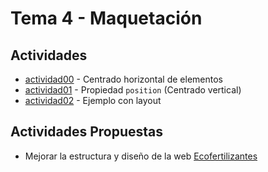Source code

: # Tema 4 - Maquetación

## Actividades

* [actividad00](actividad00) - Centrado horizontal de elementos
* [actividad01](actividad01) - Propiedad `position` (Centrado vertical)
* [actividad02](actividad02) - Ejemplo con layout

## Actividades Propuestas

* Mejorar la estructura y diseño de la web [Ecofertilizantes](http://www.ecofertilizantes.com/ecofertilizantes/quienes-somos.html)
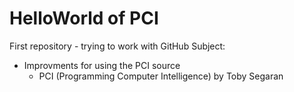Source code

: # HelloWorld of PCI

First repository  - trying to work with GitHub
Subject:
  - Improvments for using the PCI source 
    - PCI (Programming Computer Intelligence) by Toby Segaran
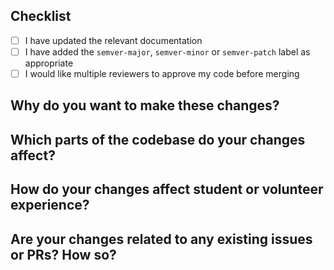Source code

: ## Checklist

- [ ] I have updated the relevant documentation
- [ ] I have added the `semver-major`, `semver-minor` or `semver-patch` label as appropriate
- [ ] I would like multiple reviewers to approve my code before merging

## Why do you want to make these changes?


## Which parts of the codebase do your changes affect?


## How do your changes affect student or volunteer experience?


## Are your changes related to any existing issues or PRs? How so?
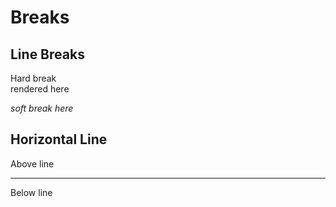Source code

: ﻿# Breaks

## Line Breaks

Hard break  
rendered here

*soft break
here*

## Horizontal Line

Above line

*********

Below line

────────

WHAT YOU SHOULD DO: Where a picture appears in the listing above, skip it and set down all the rest exactly.

TASK OUTPUT:
Source code

: # Tema 4 - Maquetación

## Actividades

* [actividad00](actividad00) - Centrado horizontal de elementos
* [actividad01](actividad01) - Propiedad `position` (Centrado vertical)
* [actividad02](actividad02) - Ejemplo con layout

## Actividades Propuestas

* Mejorar la estructura y diseño de la web [Ecofertilizantes](http://www.ecofertilizantes.com/ecofertilizantes/quienes-somos.html)
Source code

: # HelloWorld of PCI

First repository  - trying to work with GitHub
Subject:
  - Improvments for using the PCI source 
    - PCI (Programming Computer Intelligence) by Toby Segaran
Source code

: ## Checklist

- [ ] I have updated the relevant documentation
- [ ] I have added the `semver-major`, `semver-minor` or `semver-patch` label as appropriate
- [ ] I would like multiple reviewers to approve my code before merging

## Why do you want to make these changes?


## Which parts of the codebase do your changes affect?


## How do your changes affect student or volunteer experience?


## Are your changes related to any existing issues or PRs? How so?
Source code

: ﻿# Breaks

## Line Breaks

Hard break  
rendered here

*soft break
here*

## Horizontal Line

Above line

*********

Below line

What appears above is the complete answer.